Current usages of the terms patrimonial and neopatrimonial in the context of Africa are conceptually problematical and amount to a serious misreading of Weber. His use of the term patrimonial delineated a legitimate type of authority, not a type of regime, and included notions of reciprocity and voluntary compliance between rulers and the ruled. Those reciprocities enabled subjects to check the actions of rulers, which most analyses of (neo) patrimonialism overlook. We apply these insights to a case study of Botswana and suggest that scholars reconsider the application of Weber's concepts to African states.

Introduction

Is "neopatrimonialism" a pathology, analogy, cause, effect - or a term for all of Africa's troubles? How is it linked to Weber's notion of patrimonial authority, and what parts of it, precisely, are "neo"? Is it an attribute of most African states only, or are its causes and consequences generalizable to other countries and regions of the world? Indeed, given its myriad uses by scholars, does the term neopatrimonialism retain any analytical utility at all? We argue that the answer to that last question is "yes" - but that the meaning and its implications can be surprising.

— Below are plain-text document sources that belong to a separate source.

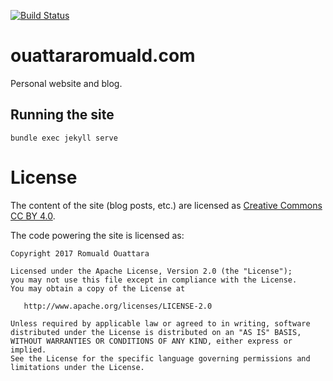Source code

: [![Build Status](https://travis-ci.org/ouattararomuald/ouattararomuald.com.svg?branch=gh-pages)](https://travis-ci.org/ouattararomuald/ouattararomuald.com)

# ouattararomuald.com
Personal website and blog.

Running the site
----------------

`bundle exec jekyll serve`


License
=======

The content of the site (blog posts, etc.) are licensed as [Creative Commons CC BY 4.0](https://creativecommons.org/licenses/by/4.0/legalcode).

The code powering the site is licensed as:

    Copyright 2017 Romuald Ouattara

    Licensed under the Apache License, Version 2.0 (the "License");
    you may not use this file except in compliance with the License.
    You may obtain a copy of the License at

       http://www.apache.org/licenses/LICENSE-2.0

    Unless required by applicable law or agreed to in writing, software
    distributed under the License is distributed on an "AS IS" BASIS,
    WITHOUT WARRANTIES OR CONDITIONS OF ANY KIND, either express or implied.
    See the License for the specific language governing permissions and
    limitations under the License.

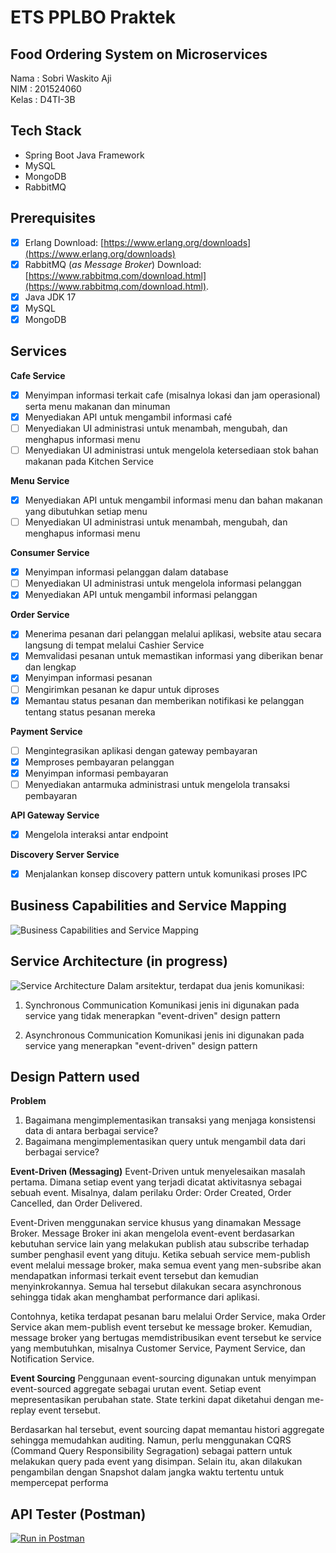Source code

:﻿# ETS PPLBO Praktek
## Food Ordering System on Microservices

Nama 	: Sobri Waskito Aji  
NIM : 201524060  
Kelas : D4TI-3B

## Tech Stack

 - Spring Boot Java Framework
 - MySQL
 - MongoDB
 - RabbitMQ
 
## Prerequisites
 - [x] Erlang
Download: [https://www.erlang.org/downloads](https://www.erlang.org/downloads)
 - [x] RabbitMQ (*as Message Broker*)
 Download: [https://www.rabbitmq.com/download.html](https://www.rabbitmq.com/download.html).
 - [x] Java JDK 17
 - [x] MySQL
 - [x] MongoDB

## Services

**Cafe Service**
 - [x] Menyimpan informasi terkait cafe (misalnya lokasi dan jam operasional) serta menu makanan dan minuman
 - [x] Menyediakan API untuk mengambil informasi café
 - [ ] Menyediakan UI administrasi untuk menambah, mengubah, dan menghapus informasi menu
 - [ ] Menyediakan UI administrasi untuk mengelola ketersediaan stok bahan makanan pada Kitchen Service

**Menu Service**
 - [x] Menyediakan API untuk mengambil informasi menu dan bahan makanan yang dibutuhkan setiap menu
 - [ ] Menyediakan UI administrasi untuk menambah, mengubah, dan menghapus informasi menu
 
**Consumer Service**
 - [x] Menyimpan informasi pelanggan dalam database
 - [ ] Menyediakan UI administrasi untuk mengelola informasi pelanggan
 - [x] Menyediakan API untuk mengambil informasi pelanggan

**Order Service**
 - [x] Menerima pesanan dari pelanggan melalui aplikasi, website atau secara langsung di tempat melalui Cashier Service 
 - [x] Memvalidasi pesanan untuk memastikan informasi yang diberikan benar dan lengkap
 - [x] Menyimpan informasi pesanan
 - [ ] Mengirimkan pesanan ke dapur untuk diproses
 - [x] Memantau status pesanan dan memberikan notifikasi ke pelanggan tentang status pesanan mereka

**Payment Service**
 - [ ] Mengintegrasikan aplikasi dengan gateway pembayaran
 - [x] Memproses pembayaran pelanggan
 - [x] Menyimpan informasi pembayaran
 - [ ] Menyediakan antarmuka administrasi untuk mengelola transaksi pembayaran

**API Gateway Service**
 - [x] Mengelola interaksi antar endpoint

**Discovery Server Service**
 - [x] Menjalankan konsep discovery pattern untuk komunikasi proses IPC

## Business Capabilities and Service Mapping
![Business Capabilities and Service Mapping](../blob/master/other/PPLBO-Nomor%201.drawio.png?raw=true)

## Service Architecture (in progress)
![Service Architecture](../blob/master/other/PPLBO-Nomor%204.drawio.png)
Dalam arsitektur, terdapat dua jenis komunikasi:
1. Synchronous Communication
Komunikasi jenis ini digunakan pada service yang tidak menerapkan "event-driven" design pattern

1. Asynchronous Communication
Komunikasi jenis ini digunakan pada service yang menerapkan "event-driven" design pattern

## Design Pattern used

**Problem**
1. Bagaimana mengimplementasikan transaksi yang menjaga konsistensi data di antara berbagai service?
2. Bagaimana mengimplementasikan query untuk mengambil data dari berbagai service?

**Event-Driven (Messaging)**
Event-Driven untuk menyelesaikan masalah pertama. Dimana setiap event yang terjadi dicatat aktivitasnya sebagai sebuah event. Misalnya, dalam perilaku Order: Order Created, Order Cancelled, dan Order Delivered.

Event-Driven menggunakan service khusus yang dinamakan Message Broker. Message Broker ini akan mengelola event-event berdasarkan kebutuhan service lain yang melakukan publish atau subscribe terhadap sumber penghasil event yang dituju. Ketika sebuah service mem-publish event melalui message broker, maka semua event yang men-subsribe akan mendapatkan informasi terkait event tersebut dan kemudian menyinkrokannya. Semua hal tersebut dilakukan secara asynchronous sehingga tidak akan menghambat performance dari aplikasi.

Contohnya, ketika terdapat pesanan baru melalui Order Service, maka Order Service akan mem-publish event tersebut ke message broker. Kemudian, message broker yang bertugas memdistribusikan event tersebut ke service yang membutuhkan, misalnya Customer Service, Payment Service, dan Notification Service.

**Event Sourcing**
Penggunaan event-sourcing digunakan untuk menyimpan event-sourced aggregate sebagai urutan event. Setiap event mepresentasikan perubahan state. State terkini dapat diketahui dengan me-replay event tersebut.

Berdasarkan hal tersebut, event sourcing dapat memantau histori aggregate sehingga memudahkan auditing. Namun, perlu menggunakan CQRS (Command Query Responsibility Segragation) sebagai pattern untuk melakukan query pada event yang disimpan. Selain itu, akan dilakukan pengambilan dengan Snapshot dalam jangka waktu tertentu untuk mempercepat performa

## API Tester (Postman)
[![Run in Postman](https://run.pstmn.io/button.svg)](https://app.getpostman.com/run-collection/17008485-5205e1d1-dcbd-47b9-ab9e-25fab5df06b9?action=collection%2Ffork&collection-url=entityId%3D17008485-5205e1d1-dcbd-47b9-ab9e-25fab5df06b9%26entityType%3Dcollection%26workspaceId%3Daca6b7f9-c619-4e69-b65f-936467387cf8)
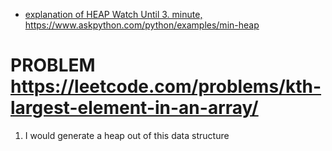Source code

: + [explanation of HEAP Watch Until 3. minute, ](https://www.youtube.com/watch?v=t0Cq6tVNRBA)
https://www.askpython.com/python/examples/min-heap


# PROBLEM https://leetcode.com/problems/kth-largest-element-in-an-array/


1. I would generate a heap out of this data structure 
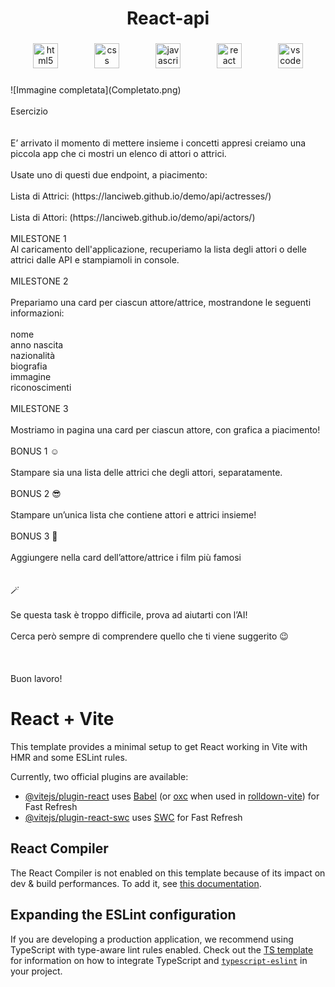 <h1 align="center">React-api</h1>

###

<div align="center">
  <img src="https://cdn.jsdelivr.net/gh/devicons/devicon/icons/html5/html5-original.svg" height="40" alt="html5 logo"  />
  <img width="50" />
  <img src="https://cdn.jsdelivr.net/gh/devicons/devicon/icons/css3/css3-original.svg" height="40" alt="css logo"  />
  <img width="50" />
  <img src="https://cdn.jsdelivr.net/gh/devicons/devicon/icons/javascript/javascript-original.svg" height="40" alt="javascript logo"  />
  <img width="50" />
  <img src="https://cdn.jsdelivr.net/gh/devicons/devicon/icons/react/react-original.svg" height="40" alt="react logo"  />
  <img width="50" />
  <img src="https://cdn.jsdelivr.net/gh/devicons/devicon/icons/vscode/vscode-original.svg" height="40" alt="vscode logo"  />
</div>

###

<p align="left">![Immagine completata](Completato.png)<br><br>Esercizio<br><br><br>E’ arrivato il momento di mettere insieme i concetti appresi creiamo una piccola app che ci mostri un elenco di attori o attrici.<br><br>Usate uno di questi due endpoint, a piacimento:<br><br>Lista di Attrici:   (https://lanciweb.github.io/demo/api/actresses/)<br><br>Lista di Attori:  (https://lanciweb.github.io/demo/api/actors/)<br><br>MILESTONE 1<br>Al caricamento dell'applicazione, recuperiamo la lista degli attori o delle attrici dalle API e stampiamoli in console.<br><br>MILESTONE 2<br><br>Prepariamo una card per ciascun attore/attrice, mostrandone le seguenti informazioni:<br><br>nome<br>anno nascita<br>nazionalità<br>biografia<br>immagine<br>riconoscimenti<br><br>MILESTONE 3<br><br>Mostriamo in pagina una card per ciascun attore, con grafica a piacimento!<br><br>BONUS 1 ☺️<br><br>Stampare sia una lista delle attrici che degli attori, separatamente.<br><br>BONUS 2 😎<br><br>Stampare un’unica lista che contiene attori e attrici insieme!<br><br>BONUS 3 🤯<br><br>Aggiungere nella card dell’attore/attrice i film più famosi<br><br><br>🪄<br><br>Se questa task è troppo difficile, prova ad aiutarti con l’AI!<br><br>Cerca però sempre di comprendere quello che ti viene suggerito 😉<br><br><br><br>Buon lavoro!</p>

###

# React + Vite

This template provides a minimal setup to get React working in Vite with HMR and some ESLint rules.

Currently, two official plugins are available:

- [@vitejs/plugin-react](https://github.com/vitejs/vite-plugin-react/blob/main/packages/plugin-react) uses [Babel](https://babeljs.io/) (or [oxc](https://oxc.rs) when used in [rolldown-vite](https://vite.dev/guide/rolldown)) for Fast Refresh
- [@vitejs/plugin-react-swc](https://github.com/vitejs/vite-plugin-react/blob/main/packages/plugin-react-swc) uses [SWC](https://swc.rs/) for Fast Refresh

## React Compiler

The React Compiler is not enabled on this template because of its impact on dev & build performances. To add it, see [this documentation](https://react.dev/learn/react-compiler/installation).

## Expanding the ESLint configuration

If you are developing a production application, we recommend using TypeScript with type-aware lint rules enabled. Check out the [TS template](https://github.com/vitejs/vite/tree/main/packages/create-vite/template-react-ts) for information on how to integrate TypeScript and [`typescript-eslint`](https://typescript-eslint.io) in your project.
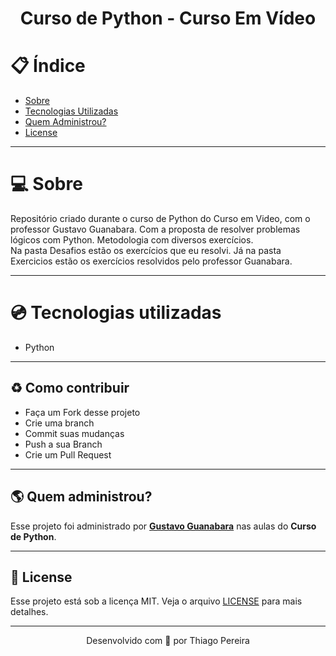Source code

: <h1 align="center">
    <p>Curso de Python - Curso Em Vídeo</p>
</h1>

# :clipboard: Índice

- [Sobre](#sobre)
- [Tecnologias Utilizadas](#tecnologias-utilizadas)
- [Quem Administrou?](#administrou)
- [License](#license)

---

<a id="sobre">

# :computer: Sobre

Repositório criado durante o curso de Python do Curso em Video, com o professor Gustavo Guanabara.
Com a proposta de resolver problemas lógicos com Python. Metodologia com diversos exercícios.
<br>
Na pasta Desafios estão os exercícios que eu resolvi. Já na pasta Exercicios estão os exercícios resolvidos pelo professor Guanabara.

---

<a id="tecnologias-utilizadas">

# :cd: Tecnologias utilizadas
  
- Python

---

<a id="contribuir"></a>

## :recycle: Como contribuir

- Faça um Fork desse projeto
- Crie uma branch
- Commit suas mudanças
- Push a sua Branch
- Crie um Pull Request

---

<a id="administrou">

## :earth_americas: Quem administrou?

Esse projeto foi administrado por **[Gustavo Guanabara](https://github.com/gustavoguanabara)** nas aulas do **Curso de Python**.

---

<a id="license"><a>

## :memo: License

Esse projeto está sob a licença MIT. Veja o arquivo [LICENSE](LICENSE) para mais detalhes.

---

<p align="center">
    Desenvolvido com 💜 por Thiago Pereira
</p>
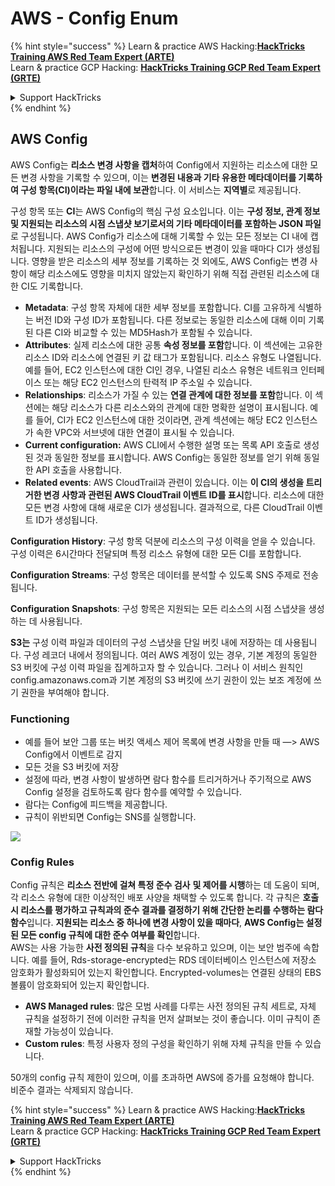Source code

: # AWS - Config Enum

{% hint style="success" %}
Learn & practice AWS Hacking:<img src="/.gitbook/assets/image.png" alt="" data-size="line">[**HackTricks Training AWS Red Team Expert (ARTE)**](https://training.hacktricks.xyz/courses/arte)<img src="/.gitbook/assets/image.png" alt="" data-size="line">\
Learn & practice GCP Hacking: <img src="/.gitbook/assets/image (2).png" alt="" data-size="line">[**HackTricks Training GCP Red Team Expert (GRTE)**<img src="/.gitbook/assets/image (2).png" alt="" data-size="line">](https://training.hacktricks.xyz/courses/grte)

<details>

<summary>Support HackTricks</summary>

* Check the [**subscription plans**](https://github.com/sponsors/carlospolop)!
* **Join the** 💬 [**Discord group**](https://discord.gg/hRep4RUj7f) or the [**telegram group**](https://t.me/peass) or **follow** us on **Twitter** 🐦 [**@hacktricks\_live**](https://twitter.com/hacktricks\_live)**.**
* **Share hacking tricks by submitting PRs to the** [**HackTricks**](https://github.com/carlospolop/hacktricks) and [**HackTricks Cloud**](https://github.com/carlospolop/hacktricks-cloud) github repos.

</details>
{% endhint %}

## AWS Config

AWS Config는 **리소스 변경 사항을 캡처**하여 Config에서 지원하는 리소스에 대한 모든 변경 사항을 기록할 수 있으며, 이는 **변경된 내용과 기타 유용한 메타데이터를 기록하여 구성 항목(CI)이라는 파일 내에 보관**합니다. 이 서비스는 **지역별**로 제공됩니다.

구성 항목 또는 **CI**는 AWS Config의 핵심 구성 요소입니다. 이는 **구성 정보, 관계 정보 및 지원되는 리소스의 시점 스냅샷 보기로서의 기타 메타데이터를 포함하는 JSON 파일**로 구성됩니다. AWS Config가 리소스에 대해 기록할 수 있는 모든 정보는 CI 내에 캡처됩니다. 지원되는 리소스의 구성에 어떤 방식으로든 변경이 있을 때마다 CI가 생성됩니다. 영향을 받은 리소스의 세부 정보를 기록하는 것 외에도, AWS Config는 변경 사항이 해당 리소스에도 영향을 미치지 않았는지 확인하기 위해 직접 관련된 리소스에 대한 CI도 기록합니다.

* **Metadata**: 구성 항목 자체에 대한 세부 정보를 포함합니다. CI를 고유하게 식별하는 버전 ID와 구성 ID가 포함됩니다. 다른 정보로는 동일한 리소스에 대해 이미 기록된 다른 CI와 비교할 수 있는 MD5Hash가 포함될 수 있습니다.
* **Attributes**: 실제 리소스에 대한 공통 **속성 정보를 포함**합니다. 이 섹션에는 고유한 리소스 ID와 리소스에 연결된 키 값 태그가 포함됩니다. 리소스 유형도 나열됩니다. 예를 들어, EC2 인스턴스에 대한 CI인 경우, 나열된 리소스 유형은 네트워크 인터페이스 또는 해당 EC2 인스턴스의 탄력적 IP 주소일 수 있습니다.
* **Relationships**: 리소스가 가질 수 있는 **연결 관계에 대한 정보를 포함**합니다. 이 섹션에는 해당 리소스가 다른 리소스와의 관계에 대한 명확한 설명이 표시됩니다. 예를 들어, CI가 EC2 인스턴스에 대한 것이라면, 관계 섹션에는 해당 EC2 인스턴스가 속한 VPC와 서브넷에 대한 연결이 표시될 수 있습니다.
* **Current configuration:** AWS CLI에서 수행한 설명 또는 목록 API 호출로 생성된 것과 동일한 정보를 표시합니다. AWS Config는 동일한 정보를 얻기 위해 동일한 API 호출을 사용합니다.
* **Related events**: AWS CloudTrail과 관련이 있습니다. 이는 **이 CI의 생성을 트리거한 변경 사항과 관련된 AWS CloudTrail 이벤트 ID를 표시**합니다. 리소스에 대한 모든 변경 사항에 대해 새로운 CI가 생성됩니다. 결과적으로, 다른 CloudTrail 이벤트 ID가 생성됩니다.

**Configuration History**: 구성 항목 덕분에 리소스의 구성 이력을 얻을 수 있습니다. 구성 이력은 6시간마다 전달되며 특정 리소스 유형에 대한 모든 CI를 포함합니다.

**Configuration Streams**: 구성 항목은 데이터를 분석할 수 있도록 SNS 주제로 전송됩니다.

**Configuration Snapshots**: 구성 항목은 지원되는 모든 리소스의 시점 스냅샷을 생성하는 데 사용됩니다.

**S3는** 구성 이력 파일과 데이터의 구성 스냅샷을 단일 버킷 내에 저장하는 데 사용됩니다. 구성 레코더 내에서 정의됩니다. 여러 AWS 계정이 있는 경우, 기본 계정의 동일한 S3 버킷에 구성 이력 파일을 집계하고자 할 수 있습니다. 그러나 이 서비스 원칙인 config.amazonaws.com과 기본 계정의 S3 버킷에 쓰기 권한이 있는 보조 계정에 쓰기 권한을 부여해야 합니다.

### Functioning

* 예를 들어 보안 그룹 또는 버킷 액세스 제어 목록에 변경 사항을 만들 때 —> AWS Config에서 이벤트로 감지
* 모든 것을 S3 버킷에 저장
* 설정에 따라, 변경 사항이 발생하면 람다 함수를 트리거하거나 주기적으로 AWS Config 설정을 검토하도록 람다 함수를 예약할 수 있습니다.
* 람다는 Config에 피드백을 제공합니다.
* 규칙이 위반되면 Config는 SNS를 실행합니다.

![](<../../../../.gitbook/assets/image (126).png>)

### Config Rules

Config 규칙은 **리소스 전반에 걸쳐 특정 준수 검사** **및 제어를 시행**하는 데 도움이 되며, 각 리소스 유형에 대한 이상적인 배포 사양을 채택할 수 있도록 합니다. 각 규칙은 **호출 시 리소스를 평가하고 규칙과의 준수 결과를 결정하기 위해 간단한 논리를 수행하는 람다 함수**입니다. **지원되는 리소스 중 하나에 변경 사항이 있을 때마다**, **AWS Config는 설정된 모든 config 규칙에 대한 준수 여부를 확인**합니다.\
AWS는 사용 가능한 **사전 정의된 규칙**을 다수 보유하고 있으며, 이는 보안 범주에 속합니다. 예를 들어, Rds-storage-encrypted는 RDS 데이터베이스 인스턴스에 저장소 암호화가 활성화되어 있는지 확인합니다. Encrypted-volumes는 연결된 상태의 EBS 볼륨이 암호화되어 있는지 확인합니다.

* **AWS Managed rules**: 많은 모범 사례를 다루는 사전 정의된 규칙 세트로, 자체 규칙을 설정하기 전에 이러한 규칙을 먼저 살펴보는 것이 좋습니다. 이미 규칙이 존재할 가능성이 있습니다.
* **Custom rules**: 특정 사용자 정의 구성을 확인하기 위해 자체 규칙을 만들 수 있습니다.

50개의 config 규칙 제한이 있으며, 이를 초과하면 AWS에 증가를 요청해야 합니다.\
비준수 결과는 삭제되지 않습니다.

{% hint style="success" %}
Learn & practice AWS Hacking:<img src="/.gitbook/assets/image.png" alt="" data-size="line">[**HackTricks Training AWS Red Team Expert (ARTE)**](https://training.hacktricks.xyz/courses/arte)<img src="/.gitbook/assets/image.png" alt="" data-size="line">\
Learn & practice GCP Hacking: <img src="/.gitbook/assets/image (2).png" alt="" data-size="line">[**HackTricks Training GCP Red Team Expert (GRTE)**<img src="/.gitbook/assets/image (2).png" alt="" data-size="line">](https://training.hacktricks.xyz/courses/grte)

<details>

<summary>Support HackTricks</summary>

* Check the [**subscription plans**](https://github.com/sponsors/carlospolop)!
* **Join the** 💬 [**Discord group**](https://discord.gg/hRep4RUj7f) or the [**telegram group**](https://t.me/peass) or **follow** us on **Twitter** 🐦 [**@hacktricks\_live**](https://twitter.com/hacktricks\_live)**.**
* **Share hacking tricks by submitting PRs to the** [**HackTricks**](https://github.com/carlospolop/hacktricks) and [**HackTricks Cloud**](https://github.com/carlospolop/hacktricks-cloud) github repos.

</details>
{% endhint %}
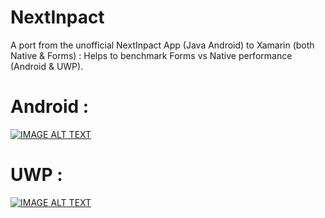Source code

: # NextInpact
A port from the unofficial NextInpact App (Java Android) to Xamarin (both Native &amp; Forms) : Helps to benchmark Forms vs Native performance (Android &amp; UWP). 


# Android :
[![IMAGE ALT TEXT](https://img.youtube.com/vi/U8GqGJwuRp4/0.jpg)](https://youtu.be/U8GqGJwuRp4 "Xamarin Android : Native vs Forms (Layout performance)")

# UWP :
[![IMAGE ALT TEXT](https://img.youtube.com/vi/2oPWmvWHYA4/0.jpg)](https://youtu.be/2oPWmvWHYA4 "Xamarin UWP : Native vs Forms (Layout performance)")
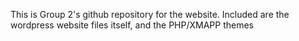 This is Group 2's github repository for the website. 
Included are the wordpress website files itself, and the PHP/XMAPP themes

We begin with a survey of the uses and misuses of neopatrimonialism as an idea, and of the analytical and policy consequences that may flow from its abuse. We then return to Weber to explore the core concept of patrimonial authority. Our focus - like Weber's over a century ago - is on the contrasting ways rulers may establish legitimate authority by securing consent (compliance) from their subjects. Throughout the analysis we draw a distinction between types of authority and types of regime - the latter referring to the means by which positions of power are filled in a state and the degree to which citizens are allowed to participate in that process. Larry Diamond's classification (2002), extending from liberal democracies to politically closed authoritarian regimes, embodies well our understanding of regime types. We suggest that many applications of neopatrimonialism wrongly assume a direct causal connection between types of authority and types of regime, or even treat the two as synonymous. To illustrate the fundamental difference between the two, and to illustrate the critical role of human agency in shaping both, we examine the case of Botswana, where a modern democratic state has been erected on historical foundations of patrimonial authority. We conclude by exploring some implications of our analysis, arguing that a misreading of Weber has turned African countries into examples of an imagined common pathology and caused a mistaken identification of this pathology with a type of legitimacy or authority. As deGrassi (2008) has noted, too often the term neopatrimonialism is invoked in the absence of detailed historical and ethnographic attention to particular times and places. Scholars consequently ignore variations in the interactions of power and accountability within African states that might lend themselves to insightful comparisons with countries elsewhere.

Diverse Roots of Legitimacy

For Weber, patrimonialism was not a synonym for corruption, "bad governance," violence, tribalism, or a weak state. It was instead a specific form of authority and source of legitimacy. Weber (1947 [1922]) defined power (Macht) as "the probability that one actor within a social relationship will be in a position to carry out his own will despite resistance, regardless of the basis on which this probability rests" (152).1 While he understood such power as pervading all human interactions, he was fascinated with how certain structural positions were allocated the right to expect compliance by others - or "the probability that a command with a given specific content will be obeyed by a given group of persons" (1947[1922]:152). Almost all structural subordinates retain some power to resist or subvert the desires of those in authority, but they also agree that certain individuals are entitled to their obedience. WTeber's ideal types, describing the cultural variations with which this compliance with authority could be constructed, attempted to examine how the dominated understand, participate in, and even celebrate their domination. Going well beyond Marx's ideas of mystification or false consciousness, Weber tried to catalog the diverse ways in which the legitimate exercise of power could be culturally framed.

In patrimonial societies, which have existed in many places outside Africa, what we would call the state was indeed the personal domain of one or a few leaders. But in many such places significant legitimacy was derived from an aspect of patrimonialism that is now frequently overlooked. These were reciprocities that helped cement patrimonial authority. Such reciprocities - personal, densely interwoven, often lopsided, and based on intangible and symbolic dynamics of status, loyalty, and deference as much as on material exchange - became the means by which rulers sought obedience from the ruled. Even if those reciprocities did not rest upon contemporary distinctions between the public and the private, or employ formal mechanisms of accountability and transparency, where they were sustained through voluntary compliance they constituted a system of legitimate authority.